↓↓↓
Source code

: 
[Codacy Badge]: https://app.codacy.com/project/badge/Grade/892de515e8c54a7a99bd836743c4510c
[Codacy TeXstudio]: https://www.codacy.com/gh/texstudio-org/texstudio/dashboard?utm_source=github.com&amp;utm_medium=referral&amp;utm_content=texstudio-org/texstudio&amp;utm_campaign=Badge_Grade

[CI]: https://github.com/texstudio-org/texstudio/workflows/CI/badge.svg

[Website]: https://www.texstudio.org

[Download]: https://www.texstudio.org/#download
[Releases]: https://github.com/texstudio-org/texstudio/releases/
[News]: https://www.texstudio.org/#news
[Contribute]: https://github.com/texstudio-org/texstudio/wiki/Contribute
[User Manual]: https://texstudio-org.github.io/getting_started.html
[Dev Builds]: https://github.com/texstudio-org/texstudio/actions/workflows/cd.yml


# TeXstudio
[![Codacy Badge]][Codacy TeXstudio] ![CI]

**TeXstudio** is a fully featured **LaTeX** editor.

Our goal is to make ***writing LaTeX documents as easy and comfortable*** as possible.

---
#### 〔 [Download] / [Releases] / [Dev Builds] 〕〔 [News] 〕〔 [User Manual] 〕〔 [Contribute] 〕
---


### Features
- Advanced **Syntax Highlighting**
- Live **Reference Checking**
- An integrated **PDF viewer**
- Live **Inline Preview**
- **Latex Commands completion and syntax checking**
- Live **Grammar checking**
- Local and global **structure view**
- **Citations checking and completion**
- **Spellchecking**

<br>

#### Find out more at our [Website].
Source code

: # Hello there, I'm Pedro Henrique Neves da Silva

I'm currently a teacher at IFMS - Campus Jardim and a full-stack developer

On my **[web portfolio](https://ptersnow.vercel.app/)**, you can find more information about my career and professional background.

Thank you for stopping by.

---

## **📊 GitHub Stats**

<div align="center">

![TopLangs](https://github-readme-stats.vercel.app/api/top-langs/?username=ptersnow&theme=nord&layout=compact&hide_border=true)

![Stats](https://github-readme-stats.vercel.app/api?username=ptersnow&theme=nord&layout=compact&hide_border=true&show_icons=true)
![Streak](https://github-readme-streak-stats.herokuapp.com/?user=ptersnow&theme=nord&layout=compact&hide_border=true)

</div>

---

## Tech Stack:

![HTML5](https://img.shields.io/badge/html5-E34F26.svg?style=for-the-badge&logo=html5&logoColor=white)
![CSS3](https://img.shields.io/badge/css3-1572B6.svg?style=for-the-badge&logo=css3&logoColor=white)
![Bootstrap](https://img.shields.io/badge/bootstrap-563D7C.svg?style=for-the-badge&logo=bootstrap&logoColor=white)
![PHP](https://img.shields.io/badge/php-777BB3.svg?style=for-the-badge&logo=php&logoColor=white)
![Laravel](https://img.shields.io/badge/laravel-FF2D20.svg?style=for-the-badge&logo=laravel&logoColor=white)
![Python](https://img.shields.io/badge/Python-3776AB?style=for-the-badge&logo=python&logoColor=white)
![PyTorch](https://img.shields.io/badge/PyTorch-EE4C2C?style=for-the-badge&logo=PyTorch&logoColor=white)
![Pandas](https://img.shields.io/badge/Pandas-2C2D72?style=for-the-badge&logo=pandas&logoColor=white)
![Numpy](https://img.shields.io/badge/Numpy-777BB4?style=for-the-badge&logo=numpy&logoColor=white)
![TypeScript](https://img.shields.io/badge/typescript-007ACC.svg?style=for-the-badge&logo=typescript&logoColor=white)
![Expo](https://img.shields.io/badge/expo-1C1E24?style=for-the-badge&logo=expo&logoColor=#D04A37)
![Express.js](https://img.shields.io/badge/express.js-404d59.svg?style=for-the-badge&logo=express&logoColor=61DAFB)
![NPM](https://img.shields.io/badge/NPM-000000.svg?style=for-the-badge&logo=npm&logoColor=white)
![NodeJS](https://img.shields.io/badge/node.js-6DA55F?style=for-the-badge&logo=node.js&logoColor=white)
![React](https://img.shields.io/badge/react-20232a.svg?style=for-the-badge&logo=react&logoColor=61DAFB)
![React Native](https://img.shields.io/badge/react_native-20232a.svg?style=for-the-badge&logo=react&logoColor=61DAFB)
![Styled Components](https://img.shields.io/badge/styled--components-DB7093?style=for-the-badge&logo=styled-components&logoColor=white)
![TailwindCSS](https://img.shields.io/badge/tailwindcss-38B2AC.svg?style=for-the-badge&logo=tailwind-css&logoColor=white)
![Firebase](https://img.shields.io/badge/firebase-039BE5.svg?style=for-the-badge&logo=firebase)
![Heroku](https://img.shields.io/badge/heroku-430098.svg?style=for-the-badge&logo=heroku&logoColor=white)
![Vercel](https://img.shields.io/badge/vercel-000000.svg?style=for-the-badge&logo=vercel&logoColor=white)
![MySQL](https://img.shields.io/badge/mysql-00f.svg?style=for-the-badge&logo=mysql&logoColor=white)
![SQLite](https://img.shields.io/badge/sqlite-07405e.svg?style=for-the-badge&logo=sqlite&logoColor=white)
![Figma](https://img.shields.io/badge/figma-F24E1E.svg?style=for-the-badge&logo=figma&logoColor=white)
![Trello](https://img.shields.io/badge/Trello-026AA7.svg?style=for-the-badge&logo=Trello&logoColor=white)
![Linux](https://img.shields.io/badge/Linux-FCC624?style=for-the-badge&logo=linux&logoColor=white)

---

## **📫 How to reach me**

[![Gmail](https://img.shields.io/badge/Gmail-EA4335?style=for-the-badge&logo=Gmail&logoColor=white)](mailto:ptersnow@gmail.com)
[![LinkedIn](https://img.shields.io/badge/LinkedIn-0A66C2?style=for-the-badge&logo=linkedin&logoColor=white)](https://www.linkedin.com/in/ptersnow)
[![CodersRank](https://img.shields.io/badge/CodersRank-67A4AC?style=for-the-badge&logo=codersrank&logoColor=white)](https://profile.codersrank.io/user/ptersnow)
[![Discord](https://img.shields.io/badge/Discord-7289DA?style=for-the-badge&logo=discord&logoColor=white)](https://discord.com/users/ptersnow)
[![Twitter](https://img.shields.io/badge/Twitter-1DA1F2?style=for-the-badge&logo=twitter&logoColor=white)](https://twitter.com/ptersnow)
↑↑↑
* _Required work_: Print exactly the lines from the beginning of the entries through the line with "[![Codacy Badge]][Codacy TeXstudio] ![CI]". Output nothing more.

* _Result for this exercise_:
Source code

: 
[Codacy Badge]: https://app.codacy.com/project/badge/Grade/892de515e8c54a7a99bd836743c4510c
[Codacy TeXstudio]: https://www.codacy.com/gh/texstudio-org/texstudio/dashboard?utm_source=github.com&amp;utm_medium=referral&amp;utm_content=texstudio-org/texstudio&amp;utm_campaign=Badge_Grade

[CI]: https://github.com/texstudio-org/texstudio/workflows/CI/badge.svg

[Website]: https://www.texstudio.org

[Download]: https://www.texstudio.org/#download
[Releases]: https://github.com/texstudio-org/texstudio/releases/
[News]: https://www.texstudio.org/#news
[Contribute]: https://github.com/texstudio-org/texstudio/wiki/Contribute
[User Manual]: https://texstudio-org.github.io/getting_started.html
[Dev Builds]: https://github.com/texstudio-org/texstudio/actions/workflows/cd.yml


# TeXstudio
[![Codacy Badge]][Codacy TeXstudio] ![CI]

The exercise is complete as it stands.